Mentalities, though, may be the same through the decades.
“People talk about, ‘We broke through the ceiling,’” Amundson said, “but I still think young men and women at that age really think that they should win, so winning is just what you expected.”
Battling any sense of entitlement or complacency is something is well underway for these Cyclones.
“At the start of fall camp, that was something that was kind of a wrench in it,” Allen said, “but then we heard a great quote: ‘If you’ve climbed a mountain before, you still have to start at the base the next time you climb it.’”

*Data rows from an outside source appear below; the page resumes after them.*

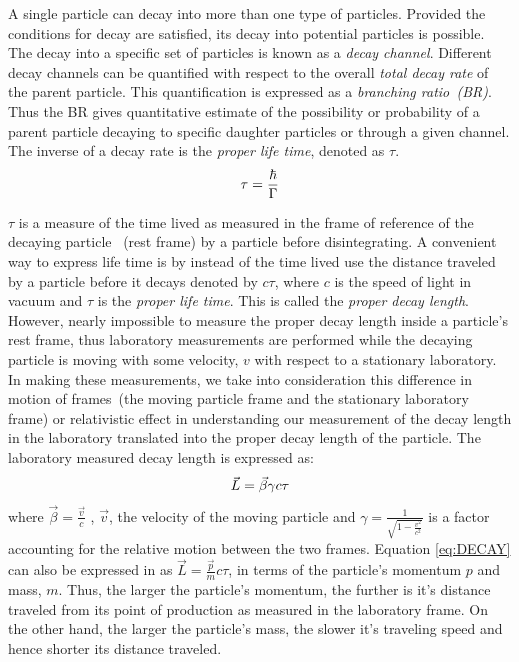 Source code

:{A single particle can decay into more than one type of particles. Provided the conditions for decay are satisfied, its decay into potential particles is possible. The decay into a specific set of particles is known as a \textit{decay channel}. Different decay channels can be quantified with respect to the overall \textit{total decay rate}  of the parent particle. This quantification is expressed as a \textit{ branching ratio~(BR)}. Thus the BR gives quantitative estimate of the possibility or probability of a parent particle decaying to specific daughter particles or through a given channel.
\newline
The inverse of a decay rate is the \textit{proper life time}, denoted as $\tau$.
\begin{equation}{\label{eq:RATE}}
  \tau = \frac{\hbar}{\Gamma}
\end{equation}

$\tau$ is a measure of the time lived as measured in the frame of reference of the decaying particle ~(rest frame) by a particle before disintegrating.
 A convenient way to express life time is by instead of the time lived use the distance traveled by a particle before it decays denoted by  $c\tau$, where $c$ is the speed of light in vacuum and $\tau$ is the \textit{proper life time}.
This is called the \textit{proper decay length}. However, nearly impossible to measure the proper decay length inside a particle's rest frame, thus  laboratory measurements are  performed while the decaying particle is moving with some velocity, $v$ with respect to a stationary laboratory. In making these measurements,  we take into consideration this difference in motion of frames~(the moving particle frame and the stationary laboratory frame)  or relativistic effect in understanding our measurement of the decay length in the laboratory translated into the proper decay length of the particle. %
The laboratory measured decay length is expressed as:
\begin{equation}{\label{eq:DECAY}}
 \vec{L} = \vec{\beta} \gamma c\tau
\end{equation}
where $\vec{\beta} = \frac{\vec{v}}{c} $ , $\vec{v}$, the velocity of the moving particle and $\gamma = \frac{1}{\sqrt{1 - \frac{v^{2}}{c^{2}}}}$ is a factor accounting for the relative motion between the two frames.
Equation \ref{eq:DECAY} can also be expressed in as $\vec{L} = \frac{\vec{p}}{m}c\tau$, in terms of the particle's momentum $p$ and mass, $m$.
Thus, the larger the particle's momentum, the further is it's distance traveled from its point of production as measured in the laboratory frame. On the other hand, the larger the particle's mass, the slower it's traveling speed and hence shorter its distance traveled.

}
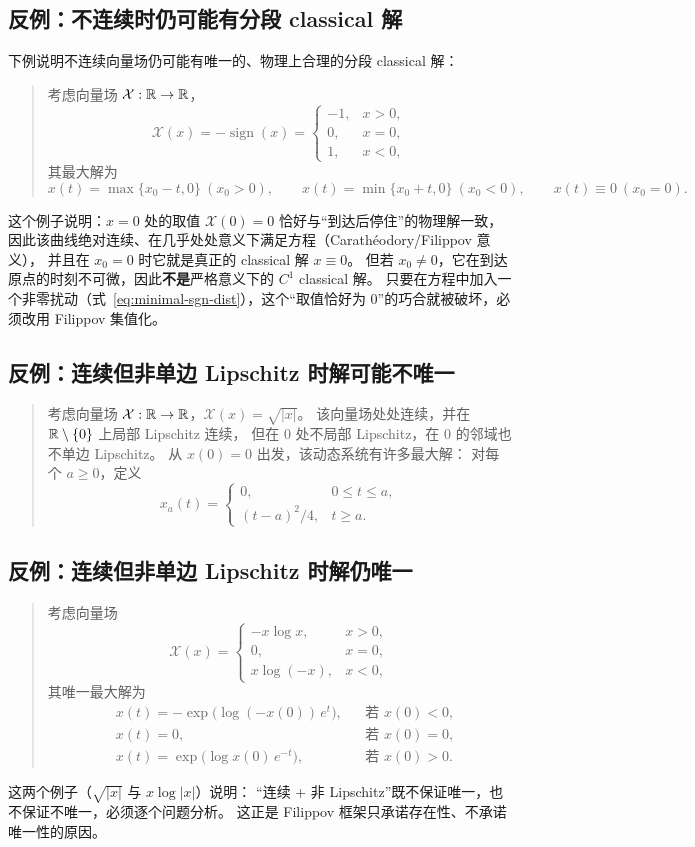 \subsection{反例：不连续时仍可能有分段 classical 解}

下例说明不连续向量场仍可能有唯一的、物理上合理的分段 classical 解：
\begin{quote}
考虑向量场 $\mathcal{X}:\RR\to\RR$，
\[
\mathcal{X}(x)=-\operatorname{sign}(x)=\begin{cases}
-1, & x>0,\\
0,   & x=0,\\
1,   & x<0,
\end{cases}
\]
其最大解为
\[
x(t)=\max\{x_0-t,0\}\ (x_0>0),\qquad
x(t)=\min\{x_0+t,0\}\ (x_0<0),\qquad
x(t)\equiv0\ (x_0=0).
\]
\end{quote}
这个例子说明：$x=0$ 处的取值 $\mathcal{X}(0)=0$ 恰好与“到达后停住”的物理解一致，
因此该曲线绝对连续、在几乎处处意义下满足方程（Carathéodory/Filippov 意义），
并且在 $x_0=0$ 时它就是真正的 classical 解 $x\equiv0$。
但若 $x_0\ne0$，它在到达原点的时刻不可微，因此\textbf{不是}严格意义下的 $C^1$ classical 解。
只要在方程中加入一个非零扰动（式~\eqref{eq:minimal-sgn-dist}），这个“取值恰好为 0”的巧合就被破坏，必须改用 Filippov 集值化。

\subsection{反例：连续但非单边 Lipschitz 时解可能不唯一}

\begin{quote}
考虑向量场 $\mathcal{X}:\RR\to\RR$，$\mathcal{X}(x)=\sqrt{|x|}$。
该向量场处处连续，并在 $\RR\setminus\{0\}$ 上局部 Lipschitz 连续，
但在 $0$ 处不局部 Lipschitz，在 $0$ 的邻域也不单边 Lipschitz。
从 $x(0)=0$ 出发，该动态系统有许多最大解：
对每个 $a\ge0$，定义
\[
x_a(t)=\begin{cases}
0, & 0\le t\le a,\\
(t-a)^2/4, & t\ge a .
\end{cases}
\]
\end{quote}

\subsection{反例：连续但非单边 Lipschitz 时解仍唯一}

\begin{quote}
考虑向量场
\[
\mathcal{X}(x)=\begin{cases}
-x\log x, & x>0,\\
0, & x=0,\\
x\log(-x), & x<0,
\end{cases}
\]
其唯一最大解为
\[
\begin{aligned}
&x(t)=-\exp\big(\log(-x(0))\,e^{t}\big), &&\text{若 } x(0)<0,\\
&x(t)=0, &&\text{若 } x(0)=0,\\
&x(t)=\exp\big(\log x(0)\,e^{-t}\big), &&\text{若 } x(0)>0 .
\end{aligned}
\]
\end{quote}
这两个例子（$\sqrt{|x|}$ 与 $x\log|x|$）说明：
“连续 + 非 Lipschitz”既不保证唯一，也不保证不唯一，必须逐个问题分析。
这正是 Filippov 框架只承诺存在性、不承诺唯一性的原因。

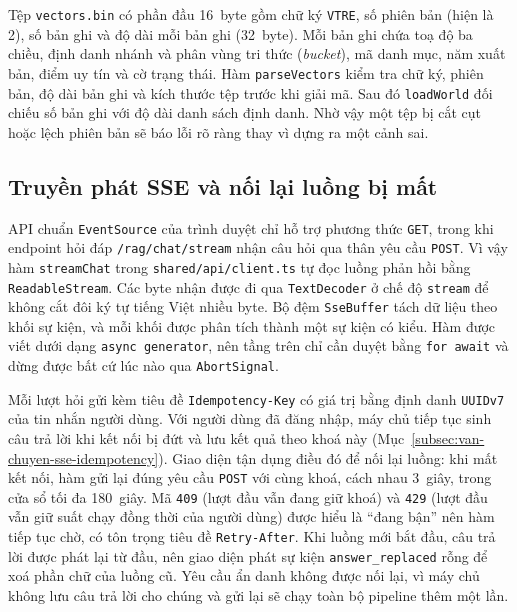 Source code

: Tệp \texttt{vectors.bin} có phần đầu 16~byte gồm chữ ký \texttt{VTRE}, số phiên bản (hiện là 2), số bản ghi và độ dài mỗi bản ghi (32~byte). Mỗi bản ghi chứa toạ độ ba chiều, định danh nhánh và phân vùng tri thức (\textit{bucket}), mã danh mục, năm xuất bản, điểm uy tín và cờ trạng thái. Hàm \texttt{parseVectors} kiểm tra chữ ký, phiên bản, độ dài bản ghi và kích thước tệp trước khi giải mã. Sau đó \texttt{loadWorld} đối chiếu số bản ghi với độ dài danh sách định danh. Nhờ vậy một tệp bị cắt cụt hoặc lệch phiên bản sẽ báo lỗi rõ ràng thay vì dựng ra một cảnh sai.

\subsection{Truyền phát SSE và nối lại luồng bị mất}
\label{subsec:fe-sse}

API chuẩn \texttt{EventSource} của trình duyệt chỉ hỗ trợ phương thức \texttt{GET}, trong khi endpoint hỏi đáp \texttt{/rag/chat/stream} nhận câu hỏi qua thân yêu cầu \texttt{POST}. Vì vậy hàm \texttt{streamChat} trong \texttt{shared/\allowbreak{}api/\allowbreak{}client.ts} tự đọc luồng phản hồi bằng \texttt{ReadableStream}. Các byte nhận được đi qua \texttt{TextDecoder} ở chế độ \texttt{stream} để không cắt đôi ký tự tiếng Việt nhiều byte. Bộ đệm \texttt{SseBuffer} tách dữ liệu theo khối sự kiện, và mỗi khối được phân tích thành một sự kiện có kiểu. Hàm được viết dưới dạng \texttt{async generator}, nên tầng trên chỉ cần duyệt bằng \texttt{for await} và dừng được bất cứ lúc nào qua \texttt{AbortSignal}.

Mỗi lượt hỏi gửi kèm tiêu đề \texttt{Idempotency-Key} có giá trị bằng định danh \texttt{UUIDv7} của tin nhắn người dùng. Với người dùng đã đăng nhập, máy chủ tiếp tục sinh câu trả lời khi kết nối bị đứt và lưu kết quả theo khoá này (Mục~\ref{subsec:van-chuyen-sse-idempotency}). Giao diện tận dụng điều đó để nối lại luồng: khi mất kết nối, hàm gửi lại đúng yêu cầu \texttt{POST} với cùng khoá, cách nhau 3~giây, trong cửa sổ tối đa 180~giây. Mã \texttt{409} (lượt đầu vẫn đang giữ khoá) và \texttt{429} (lượt đầu vẫn giữ suất chạy đồng thời của người dùng) được hiểu là ``đang bận'' nên hàm tiếp tục chờ, có tôn trọng tiêu đề \texttt{Retry-After}. Khi luồng mới bắt đầu, câu trả lời được phát lại từ đầu, nên giao diện phát sự kiện \texttt{answer\_\allowbreak{}replaced} rỗng để xoá phần chữ của luồng cũ. Yêu cầu ẩn danh không được nối lại, vì máy chủ không lưu câu trả lời cho chúng và gửi lại sẽ chạy toàn bộ pipeline thêm một lần.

Recalibrating after every year, every week and every day is something that Campbell has built his program upon. This season will test the Cyclones in a myriad of ways, and Campbell’s culture, along with every aspect of his team, will be tested like never before.
“It’s always harder to get to the top than stay on top,” Whitver said, “but I would say this team hasn’t been on the top yet. They had a great year. They won the biggest bowl game that Iowa State’s ever won, but if you talk to the players, they don’t feel like they accomplished everything they wanted to. I think you still have that desire, that motivation to keep climbing to get to the top.
“They came back because they’re still hungry.”
It should be noted, as Iowa State embarks on perhaps the most significant and consequential season of its existence, the hungry are rarely patient.